[Exercise goal]
Please give again exactly the lines from the top of the material through the line with "Lagemaßen denkt man"; omit each picture.

[Entries provided]

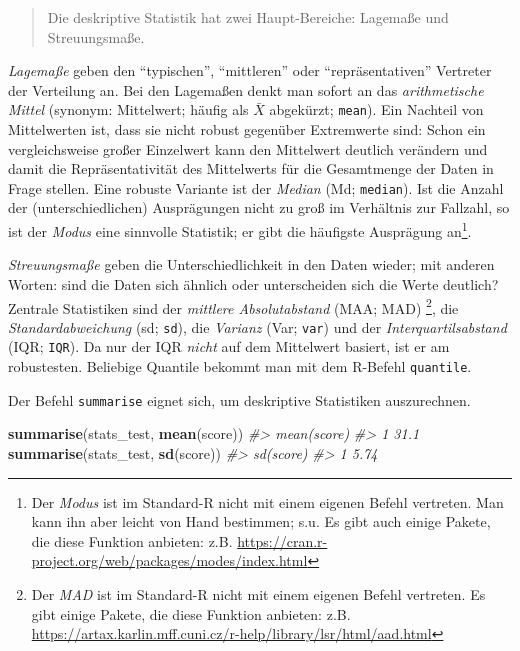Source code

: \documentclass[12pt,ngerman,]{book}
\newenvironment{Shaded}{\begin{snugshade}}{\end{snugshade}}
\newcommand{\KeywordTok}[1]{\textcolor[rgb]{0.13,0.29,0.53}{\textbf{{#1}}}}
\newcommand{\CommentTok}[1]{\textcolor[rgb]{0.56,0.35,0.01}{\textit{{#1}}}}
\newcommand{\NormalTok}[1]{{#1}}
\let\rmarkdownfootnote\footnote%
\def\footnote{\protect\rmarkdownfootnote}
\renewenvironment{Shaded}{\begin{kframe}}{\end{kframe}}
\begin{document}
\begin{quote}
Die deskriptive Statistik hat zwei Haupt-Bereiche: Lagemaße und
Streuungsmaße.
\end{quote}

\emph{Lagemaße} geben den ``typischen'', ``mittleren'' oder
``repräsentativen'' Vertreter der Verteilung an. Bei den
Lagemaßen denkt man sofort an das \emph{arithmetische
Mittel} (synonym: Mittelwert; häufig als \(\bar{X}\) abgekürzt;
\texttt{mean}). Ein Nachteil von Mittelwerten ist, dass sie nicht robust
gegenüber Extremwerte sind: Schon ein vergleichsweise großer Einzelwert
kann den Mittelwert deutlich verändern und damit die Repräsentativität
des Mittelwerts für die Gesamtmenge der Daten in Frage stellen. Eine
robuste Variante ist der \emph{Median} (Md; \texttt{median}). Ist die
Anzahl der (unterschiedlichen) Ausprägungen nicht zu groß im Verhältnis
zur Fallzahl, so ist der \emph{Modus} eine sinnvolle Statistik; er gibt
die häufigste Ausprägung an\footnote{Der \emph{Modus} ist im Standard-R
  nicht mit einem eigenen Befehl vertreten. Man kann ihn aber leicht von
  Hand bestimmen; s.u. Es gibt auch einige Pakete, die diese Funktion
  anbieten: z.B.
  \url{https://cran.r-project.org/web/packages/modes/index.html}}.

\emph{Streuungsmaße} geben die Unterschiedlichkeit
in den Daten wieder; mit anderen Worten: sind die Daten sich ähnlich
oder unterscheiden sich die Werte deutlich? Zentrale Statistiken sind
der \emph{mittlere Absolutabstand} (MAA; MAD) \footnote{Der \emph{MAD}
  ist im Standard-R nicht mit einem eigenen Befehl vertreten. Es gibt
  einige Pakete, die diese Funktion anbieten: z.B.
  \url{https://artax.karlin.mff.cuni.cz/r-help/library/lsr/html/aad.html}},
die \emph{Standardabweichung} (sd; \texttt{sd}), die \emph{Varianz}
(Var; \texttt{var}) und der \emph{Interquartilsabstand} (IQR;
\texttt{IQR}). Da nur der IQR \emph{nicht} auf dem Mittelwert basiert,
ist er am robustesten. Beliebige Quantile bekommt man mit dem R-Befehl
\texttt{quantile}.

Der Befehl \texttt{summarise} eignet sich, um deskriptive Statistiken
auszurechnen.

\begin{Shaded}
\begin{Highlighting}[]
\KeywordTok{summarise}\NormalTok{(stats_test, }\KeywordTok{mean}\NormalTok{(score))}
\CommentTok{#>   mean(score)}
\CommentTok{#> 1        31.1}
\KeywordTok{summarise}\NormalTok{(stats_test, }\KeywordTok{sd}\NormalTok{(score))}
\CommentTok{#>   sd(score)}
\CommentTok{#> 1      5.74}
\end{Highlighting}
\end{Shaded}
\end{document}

[Exercise output]
Source code

: \documentclass[12pt,ngerman,]{book}
\newenvironment{Shaded}{\begin{snugshade}}{\end{snugshade}}
\newcommand{\KeywordTok}[1]{\textcolor[rgb]{0.13,0.29,0.53}{\textbf{{#1}}}}
\newcommand{\CommentTok}[1]{\textcolor[rgb]{0.56,0.35,0.01}{\textit{{#1}}}}
\newcommand{\NormalTok}[1]{{#1}}
\let\rmarkdownfootnote\footnote%
\def\footnote{\protect\rmarkdownfootnote}
\renewenvironment{Shaded}{\begin{kframe}}{\end{kframe}}
\begin{document}
\begin{quote}
Die deskriptive Statistik hat zwei Haupt-Bereiche: Lagemaße und
Streuungsmaße.
\end{quote}

\emph{Lagemaße} geben den ``typischen'', ``mittleren'' oder
``repräsentativen'' Vertreter der Verteilung an. Bei den
Lagemaßen denkt man sofort an das \emph{arithmetische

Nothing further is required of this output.